Forward-Looking Information

The following discussion may contain forward-looking statements regarding us, our business, prospects and our results of operations that are subject to certain risks and uncertainties posed by many factors and events that could cause our actual business, prospects and results of operations to differ materially from those that may be anticipated by such forward-looking statements. Factors that could cause or contribute to such differences include, but are not limited to, those described in the "Risk Factors" section of our 2008 Form 10-K filed on February 26, 2009. Readers are cautioned not to place undue reliance on these forward-looking statements, which speak only as of the date of this report. We undertake no obligation to revise any forward-looking statements in order to reflect events or circumstances that may subsequently arise. Readers are urged to carefully review and consider the various disclosures made by us in this report and in our other reports filed with the SEC that advise interested parties of the risks and factors that may affect our business.

The interim financial statements filed on this Form 10-Q and the discussions contained herein should be read in conjunction with our 2008 Form 10-K.

Overview of Our Business

We are a global power company. We own a portfolio of electricity generation and distribution businesses with generation capacity totaling approximately 43,000 Megawatts ("MW") and distribution networks serving more than 11 million people. In addition, we have more than 3,400 MW under construction in ten countries. Our global workforce of approximately 25,000 people provides electricity to people in diverse markets ranging from urban centers in the United States to remote villages in India. Our global footprint includes operations in 29 countries on five continents with 80% of our revenue for the first quarter of 2009 generated outside the United States.

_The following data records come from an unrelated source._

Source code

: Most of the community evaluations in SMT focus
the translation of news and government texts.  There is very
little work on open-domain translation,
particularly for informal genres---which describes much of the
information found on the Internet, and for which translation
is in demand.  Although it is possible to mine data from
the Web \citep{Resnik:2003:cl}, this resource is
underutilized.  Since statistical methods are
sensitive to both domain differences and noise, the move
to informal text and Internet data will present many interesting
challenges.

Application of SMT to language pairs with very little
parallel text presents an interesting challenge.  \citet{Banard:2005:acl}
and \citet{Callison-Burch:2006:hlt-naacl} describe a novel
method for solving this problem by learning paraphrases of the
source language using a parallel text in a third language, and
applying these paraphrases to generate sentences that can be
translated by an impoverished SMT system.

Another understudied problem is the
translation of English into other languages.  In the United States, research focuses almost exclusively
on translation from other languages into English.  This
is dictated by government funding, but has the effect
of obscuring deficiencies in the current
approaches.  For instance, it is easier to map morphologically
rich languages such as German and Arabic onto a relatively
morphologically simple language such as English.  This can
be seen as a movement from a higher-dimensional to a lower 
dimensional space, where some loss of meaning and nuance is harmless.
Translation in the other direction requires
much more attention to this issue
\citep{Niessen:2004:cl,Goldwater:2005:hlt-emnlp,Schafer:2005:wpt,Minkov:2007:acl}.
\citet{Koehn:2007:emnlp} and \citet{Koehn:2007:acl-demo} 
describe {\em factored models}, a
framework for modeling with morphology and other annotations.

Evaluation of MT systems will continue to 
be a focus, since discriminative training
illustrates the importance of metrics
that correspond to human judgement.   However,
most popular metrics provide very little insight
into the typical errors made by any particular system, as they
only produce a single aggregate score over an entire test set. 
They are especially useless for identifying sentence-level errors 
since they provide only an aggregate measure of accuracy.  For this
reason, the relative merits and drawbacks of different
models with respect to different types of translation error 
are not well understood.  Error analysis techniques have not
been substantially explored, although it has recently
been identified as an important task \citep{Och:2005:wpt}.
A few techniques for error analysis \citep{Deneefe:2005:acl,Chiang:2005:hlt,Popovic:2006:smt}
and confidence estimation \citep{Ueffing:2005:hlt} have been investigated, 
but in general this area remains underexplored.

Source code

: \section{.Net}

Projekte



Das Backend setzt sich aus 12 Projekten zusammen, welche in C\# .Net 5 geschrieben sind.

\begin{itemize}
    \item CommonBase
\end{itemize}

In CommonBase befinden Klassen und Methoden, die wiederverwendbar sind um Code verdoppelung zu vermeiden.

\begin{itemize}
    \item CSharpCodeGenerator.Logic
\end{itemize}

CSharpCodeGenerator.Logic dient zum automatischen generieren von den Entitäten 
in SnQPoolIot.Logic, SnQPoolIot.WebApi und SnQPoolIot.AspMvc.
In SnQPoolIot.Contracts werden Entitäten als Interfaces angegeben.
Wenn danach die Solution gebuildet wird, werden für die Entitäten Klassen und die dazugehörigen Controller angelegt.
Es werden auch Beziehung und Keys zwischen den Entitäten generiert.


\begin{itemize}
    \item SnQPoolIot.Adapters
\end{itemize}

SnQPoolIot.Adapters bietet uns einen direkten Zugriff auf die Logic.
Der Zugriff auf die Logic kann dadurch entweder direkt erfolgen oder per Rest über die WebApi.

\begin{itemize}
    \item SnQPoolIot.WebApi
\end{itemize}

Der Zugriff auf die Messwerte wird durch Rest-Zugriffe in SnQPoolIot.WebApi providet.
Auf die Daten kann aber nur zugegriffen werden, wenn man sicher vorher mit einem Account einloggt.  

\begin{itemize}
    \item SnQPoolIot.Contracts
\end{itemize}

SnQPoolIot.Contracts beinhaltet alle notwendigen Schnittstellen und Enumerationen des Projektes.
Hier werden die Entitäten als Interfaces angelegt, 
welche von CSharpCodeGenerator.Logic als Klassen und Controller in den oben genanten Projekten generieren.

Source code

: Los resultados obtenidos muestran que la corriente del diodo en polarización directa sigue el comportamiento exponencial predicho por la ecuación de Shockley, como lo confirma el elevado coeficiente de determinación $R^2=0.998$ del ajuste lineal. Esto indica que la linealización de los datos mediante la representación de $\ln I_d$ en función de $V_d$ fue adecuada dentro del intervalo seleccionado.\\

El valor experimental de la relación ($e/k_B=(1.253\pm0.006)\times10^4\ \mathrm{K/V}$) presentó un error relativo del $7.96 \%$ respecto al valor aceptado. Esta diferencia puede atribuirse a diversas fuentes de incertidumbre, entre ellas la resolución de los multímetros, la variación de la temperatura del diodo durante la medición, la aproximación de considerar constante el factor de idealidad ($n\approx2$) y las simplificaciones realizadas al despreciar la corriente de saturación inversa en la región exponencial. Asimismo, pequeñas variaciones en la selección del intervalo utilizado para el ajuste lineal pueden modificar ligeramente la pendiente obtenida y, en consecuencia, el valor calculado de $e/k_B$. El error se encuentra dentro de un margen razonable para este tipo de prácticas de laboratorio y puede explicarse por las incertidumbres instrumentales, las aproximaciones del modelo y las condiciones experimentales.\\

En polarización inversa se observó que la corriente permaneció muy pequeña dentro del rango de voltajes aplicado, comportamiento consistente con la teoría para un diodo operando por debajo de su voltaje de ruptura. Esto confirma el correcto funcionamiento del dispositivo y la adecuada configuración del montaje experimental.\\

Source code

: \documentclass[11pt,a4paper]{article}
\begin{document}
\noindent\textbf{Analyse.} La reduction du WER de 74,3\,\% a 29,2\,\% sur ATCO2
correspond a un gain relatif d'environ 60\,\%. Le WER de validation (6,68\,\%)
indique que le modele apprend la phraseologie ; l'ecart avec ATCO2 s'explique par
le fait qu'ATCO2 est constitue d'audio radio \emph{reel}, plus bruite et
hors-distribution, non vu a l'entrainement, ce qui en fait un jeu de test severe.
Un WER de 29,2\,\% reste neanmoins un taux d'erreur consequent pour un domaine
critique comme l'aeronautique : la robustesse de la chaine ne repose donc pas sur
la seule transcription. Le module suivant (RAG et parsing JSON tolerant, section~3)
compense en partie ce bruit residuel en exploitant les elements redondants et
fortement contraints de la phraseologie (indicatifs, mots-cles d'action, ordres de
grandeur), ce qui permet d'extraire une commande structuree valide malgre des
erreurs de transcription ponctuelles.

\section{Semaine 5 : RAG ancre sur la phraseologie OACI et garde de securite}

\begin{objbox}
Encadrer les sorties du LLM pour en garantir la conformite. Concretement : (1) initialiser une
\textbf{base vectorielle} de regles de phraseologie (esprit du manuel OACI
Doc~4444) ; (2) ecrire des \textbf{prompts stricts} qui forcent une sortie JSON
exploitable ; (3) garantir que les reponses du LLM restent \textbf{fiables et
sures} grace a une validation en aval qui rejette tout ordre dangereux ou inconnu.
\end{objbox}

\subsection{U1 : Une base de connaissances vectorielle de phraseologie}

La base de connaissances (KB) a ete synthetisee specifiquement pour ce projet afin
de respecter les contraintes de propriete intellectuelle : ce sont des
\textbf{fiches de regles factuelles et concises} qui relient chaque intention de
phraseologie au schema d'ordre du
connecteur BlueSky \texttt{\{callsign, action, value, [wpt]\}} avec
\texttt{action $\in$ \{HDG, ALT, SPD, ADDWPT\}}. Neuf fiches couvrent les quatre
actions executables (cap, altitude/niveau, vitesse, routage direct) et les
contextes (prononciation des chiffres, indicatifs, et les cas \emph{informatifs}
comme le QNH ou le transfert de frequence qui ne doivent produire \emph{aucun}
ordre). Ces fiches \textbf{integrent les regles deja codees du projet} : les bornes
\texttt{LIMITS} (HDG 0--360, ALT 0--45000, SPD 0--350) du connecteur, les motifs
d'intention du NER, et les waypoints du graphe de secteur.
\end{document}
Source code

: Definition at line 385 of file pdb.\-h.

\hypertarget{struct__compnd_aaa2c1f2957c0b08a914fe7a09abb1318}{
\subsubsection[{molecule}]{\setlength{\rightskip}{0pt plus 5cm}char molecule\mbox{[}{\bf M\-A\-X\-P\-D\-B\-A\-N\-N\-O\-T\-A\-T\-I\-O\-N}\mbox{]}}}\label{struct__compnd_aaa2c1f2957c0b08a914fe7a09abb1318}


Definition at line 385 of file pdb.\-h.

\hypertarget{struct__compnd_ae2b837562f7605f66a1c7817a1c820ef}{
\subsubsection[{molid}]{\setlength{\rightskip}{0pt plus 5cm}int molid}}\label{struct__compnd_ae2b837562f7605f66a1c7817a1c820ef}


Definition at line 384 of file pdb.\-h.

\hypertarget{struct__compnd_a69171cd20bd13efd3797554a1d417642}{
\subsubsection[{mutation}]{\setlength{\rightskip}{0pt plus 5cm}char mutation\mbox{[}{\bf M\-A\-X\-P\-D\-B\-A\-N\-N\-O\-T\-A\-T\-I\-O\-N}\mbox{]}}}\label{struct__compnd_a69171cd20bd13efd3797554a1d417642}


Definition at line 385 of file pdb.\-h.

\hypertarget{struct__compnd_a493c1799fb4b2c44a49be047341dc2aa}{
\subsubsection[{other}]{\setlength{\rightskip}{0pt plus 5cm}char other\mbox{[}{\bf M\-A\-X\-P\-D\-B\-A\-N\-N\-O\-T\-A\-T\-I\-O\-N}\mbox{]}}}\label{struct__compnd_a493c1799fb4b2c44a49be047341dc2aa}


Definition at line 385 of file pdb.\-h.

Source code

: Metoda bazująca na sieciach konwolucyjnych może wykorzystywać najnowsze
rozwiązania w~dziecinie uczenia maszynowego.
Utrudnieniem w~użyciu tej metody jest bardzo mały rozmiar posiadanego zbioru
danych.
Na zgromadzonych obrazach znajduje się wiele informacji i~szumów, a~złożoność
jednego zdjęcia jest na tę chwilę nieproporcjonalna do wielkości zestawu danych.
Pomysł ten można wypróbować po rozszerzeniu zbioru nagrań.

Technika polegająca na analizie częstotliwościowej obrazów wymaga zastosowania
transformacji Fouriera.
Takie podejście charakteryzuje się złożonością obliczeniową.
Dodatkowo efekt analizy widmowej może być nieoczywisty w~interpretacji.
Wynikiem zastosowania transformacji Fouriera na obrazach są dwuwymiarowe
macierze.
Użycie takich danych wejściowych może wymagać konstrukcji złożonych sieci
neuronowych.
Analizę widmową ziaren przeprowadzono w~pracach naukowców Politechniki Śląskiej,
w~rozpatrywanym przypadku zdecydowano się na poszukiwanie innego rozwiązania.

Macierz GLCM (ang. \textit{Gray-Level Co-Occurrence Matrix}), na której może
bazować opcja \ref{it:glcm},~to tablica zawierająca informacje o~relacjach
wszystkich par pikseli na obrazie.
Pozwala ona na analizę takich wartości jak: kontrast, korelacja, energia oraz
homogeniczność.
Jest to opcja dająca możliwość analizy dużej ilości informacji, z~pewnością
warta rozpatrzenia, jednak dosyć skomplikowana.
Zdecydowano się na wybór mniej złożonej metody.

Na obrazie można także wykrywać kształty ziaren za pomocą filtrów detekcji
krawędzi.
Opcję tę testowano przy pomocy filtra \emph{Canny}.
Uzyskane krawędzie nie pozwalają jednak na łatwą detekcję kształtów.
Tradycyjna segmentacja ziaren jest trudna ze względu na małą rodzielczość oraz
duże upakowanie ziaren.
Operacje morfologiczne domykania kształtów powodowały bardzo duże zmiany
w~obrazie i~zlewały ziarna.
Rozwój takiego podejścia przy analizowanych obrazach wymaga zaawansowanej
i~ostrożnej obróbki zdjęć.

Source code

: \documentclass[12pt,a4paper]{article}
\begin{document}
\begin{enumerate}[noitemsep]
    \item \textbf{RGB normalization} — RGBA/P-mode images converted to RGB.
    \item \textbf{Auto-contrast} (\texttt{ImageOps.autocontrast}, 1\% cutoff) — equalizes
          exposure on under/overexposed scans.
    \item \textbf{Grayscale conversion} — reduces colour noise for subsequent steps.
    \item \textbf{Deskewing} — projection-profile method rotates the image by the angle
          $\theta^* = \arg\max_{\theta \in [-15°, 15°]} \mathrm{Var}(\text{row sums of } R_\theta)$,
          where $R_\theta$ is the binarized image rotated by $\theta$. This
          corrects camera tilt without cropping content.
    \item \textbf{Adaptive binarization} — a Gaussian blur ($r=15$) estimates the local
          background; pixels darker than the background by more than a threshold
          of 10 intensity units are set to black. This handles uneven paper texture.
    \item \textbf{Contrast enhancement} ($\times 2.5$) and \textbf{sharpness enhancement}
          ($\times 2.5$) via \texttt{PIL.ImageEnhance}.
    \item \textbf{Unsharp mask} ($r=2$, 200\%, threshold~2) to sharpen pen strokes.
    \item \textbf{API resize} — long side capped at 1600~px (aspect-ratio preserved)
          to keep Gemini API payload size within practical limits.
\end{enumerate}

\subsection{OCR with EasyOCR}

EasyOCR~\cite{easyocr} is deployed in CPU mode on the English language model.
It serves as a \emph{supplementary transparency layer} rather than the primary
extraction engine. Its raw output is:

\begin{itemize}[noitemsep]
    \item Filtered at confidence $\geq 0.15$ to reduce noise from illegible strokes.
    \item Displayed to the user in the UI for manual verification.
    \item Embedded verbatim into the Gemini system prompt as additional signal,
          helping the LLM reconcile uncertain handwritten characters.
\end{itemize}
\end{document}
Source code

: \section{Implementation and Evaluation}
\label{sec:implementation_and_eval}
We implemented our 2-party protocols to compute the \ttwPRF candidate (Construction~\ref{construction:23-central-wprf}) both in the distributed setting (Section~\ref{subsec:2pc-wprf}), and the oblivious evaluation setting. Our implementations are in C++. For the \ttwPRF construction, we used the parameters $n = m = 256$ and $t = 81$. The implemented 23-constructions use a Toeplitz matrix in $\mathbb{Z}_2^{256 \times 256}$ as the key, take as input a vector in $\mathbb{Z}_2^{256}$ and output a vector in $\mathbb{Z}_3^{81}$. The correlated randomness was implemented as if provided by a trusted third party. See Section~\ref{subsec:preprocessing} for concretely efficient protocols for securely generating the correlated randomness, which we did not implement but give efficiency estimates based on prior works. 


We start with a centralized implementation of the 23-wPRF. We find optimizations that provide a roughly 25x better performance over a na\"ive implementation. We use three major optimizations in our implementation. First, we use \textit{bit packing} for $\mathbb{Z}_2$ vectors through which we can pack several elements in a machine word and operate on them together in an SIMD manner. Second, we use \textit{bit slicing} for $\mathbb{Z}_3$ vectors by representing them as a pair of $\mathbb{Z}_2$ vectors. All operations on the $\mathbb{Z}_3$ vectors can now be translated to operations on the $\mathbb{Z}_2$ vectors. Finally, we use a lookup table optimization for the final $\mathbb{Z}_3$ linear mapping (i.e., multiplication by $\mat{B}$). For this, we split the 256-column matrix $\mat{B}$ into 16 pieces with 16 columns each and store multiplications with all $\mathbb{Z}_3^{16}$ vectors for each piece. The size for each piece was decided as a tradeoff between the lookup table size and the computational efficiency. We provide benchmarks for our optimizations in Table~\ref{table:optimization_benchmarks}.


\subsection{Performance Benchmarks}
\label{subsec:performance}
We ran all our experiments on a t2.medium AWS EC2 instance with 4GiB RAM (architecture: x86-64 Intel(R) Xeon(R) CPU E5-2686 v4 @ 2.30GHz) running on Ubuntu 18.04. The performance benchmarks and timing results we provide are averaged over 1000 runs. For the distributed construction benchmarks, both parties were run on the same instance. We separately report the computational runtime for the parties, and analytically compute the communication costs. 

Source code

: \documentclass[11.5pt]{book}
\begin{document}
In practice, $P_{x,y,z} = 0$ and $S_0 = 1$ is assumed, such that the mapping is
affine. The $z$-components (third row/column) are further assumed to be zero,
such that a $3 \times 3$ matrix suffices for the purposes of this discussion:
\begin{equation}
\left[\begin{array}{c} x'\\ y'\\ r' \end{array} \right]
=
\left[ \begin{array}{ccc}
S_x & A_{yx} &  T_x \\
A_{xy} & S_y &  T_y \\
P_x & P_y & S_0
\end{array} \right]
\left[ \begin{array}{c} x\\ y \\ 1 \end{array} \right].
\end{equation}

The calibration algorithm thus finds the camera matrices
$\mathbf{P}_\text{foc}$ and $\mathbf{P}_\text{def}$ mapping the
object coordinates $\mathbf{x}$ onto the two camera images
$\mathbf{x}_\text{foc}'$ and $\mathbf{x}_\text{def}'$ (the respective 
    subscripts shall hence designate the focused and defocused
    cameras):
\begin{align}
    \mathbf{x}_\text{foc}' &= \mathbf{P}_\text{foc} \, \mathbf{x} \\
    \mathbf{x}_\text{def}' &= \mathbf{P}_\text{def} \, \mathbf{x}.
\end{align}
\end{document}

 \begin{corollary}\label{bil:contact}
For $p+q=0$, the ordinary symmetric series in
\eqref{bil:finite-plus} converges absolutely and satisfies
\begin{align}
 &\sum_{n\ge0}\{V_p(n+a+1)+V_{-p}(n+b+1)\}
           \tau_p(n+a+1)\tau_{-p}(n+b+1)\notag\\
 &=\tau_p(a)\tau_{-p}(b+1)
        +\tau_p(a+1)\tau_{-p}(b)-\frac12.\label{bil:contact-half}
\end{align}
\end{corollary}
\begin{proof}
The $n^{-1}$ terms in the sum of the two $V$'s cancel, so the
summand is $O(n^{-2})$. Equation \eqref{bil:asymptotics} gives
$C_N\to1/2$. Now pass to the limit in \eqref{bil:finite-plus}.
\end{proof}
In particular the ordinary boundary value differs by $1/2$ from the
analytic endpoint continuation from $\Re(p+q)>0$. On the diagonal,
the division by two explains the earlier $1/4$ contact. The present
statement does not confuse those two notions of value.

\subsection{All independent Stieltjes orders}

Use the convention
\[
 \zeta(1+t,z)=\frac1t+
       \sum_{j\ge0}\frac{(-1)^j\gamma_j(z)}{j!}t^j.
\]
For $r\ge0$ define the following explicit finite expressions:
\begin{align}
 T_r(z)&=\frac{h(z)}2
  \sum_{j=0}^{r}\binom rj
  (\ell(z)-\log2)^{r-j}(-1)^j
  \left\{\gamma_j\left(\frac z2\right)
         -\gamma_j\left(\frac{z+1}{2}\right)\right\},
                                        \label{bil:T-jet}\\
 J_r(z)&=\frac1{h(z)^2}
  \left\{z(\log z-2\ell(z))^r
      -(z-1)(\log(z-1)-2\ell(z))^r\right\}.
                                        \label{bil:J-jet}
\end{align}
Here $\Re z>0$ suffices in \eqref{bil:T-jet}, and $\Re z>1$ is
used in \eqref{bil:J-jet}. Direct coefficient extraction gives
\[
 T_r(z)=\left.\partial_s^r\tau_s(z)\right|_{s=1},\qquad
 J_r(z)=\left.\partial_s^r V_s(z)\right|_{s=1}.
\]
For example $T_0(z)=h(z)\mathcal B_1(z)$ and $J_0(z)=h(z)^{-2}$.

We operate two primary lines of business. The first is our Generation business, where we own and/or operate power plants to generate and sell power to wholesale customers such as utilities and other intermediaries. The second is our Utilities business, where we own and/or operate utilities to distribute, transmit and sell electricity to end-user customers in the residential, commercial, industrial and governmental sectors within a defined service area. Each of our primary lines of business generates approximately half of our revenues.

We are also continuing to expand our wind generation business and are pursuing additional renewables projects in solar and climate solutions. These initiatives are not material contributors to our revenue, gross margin or net income, but we believe that they may become material in the future.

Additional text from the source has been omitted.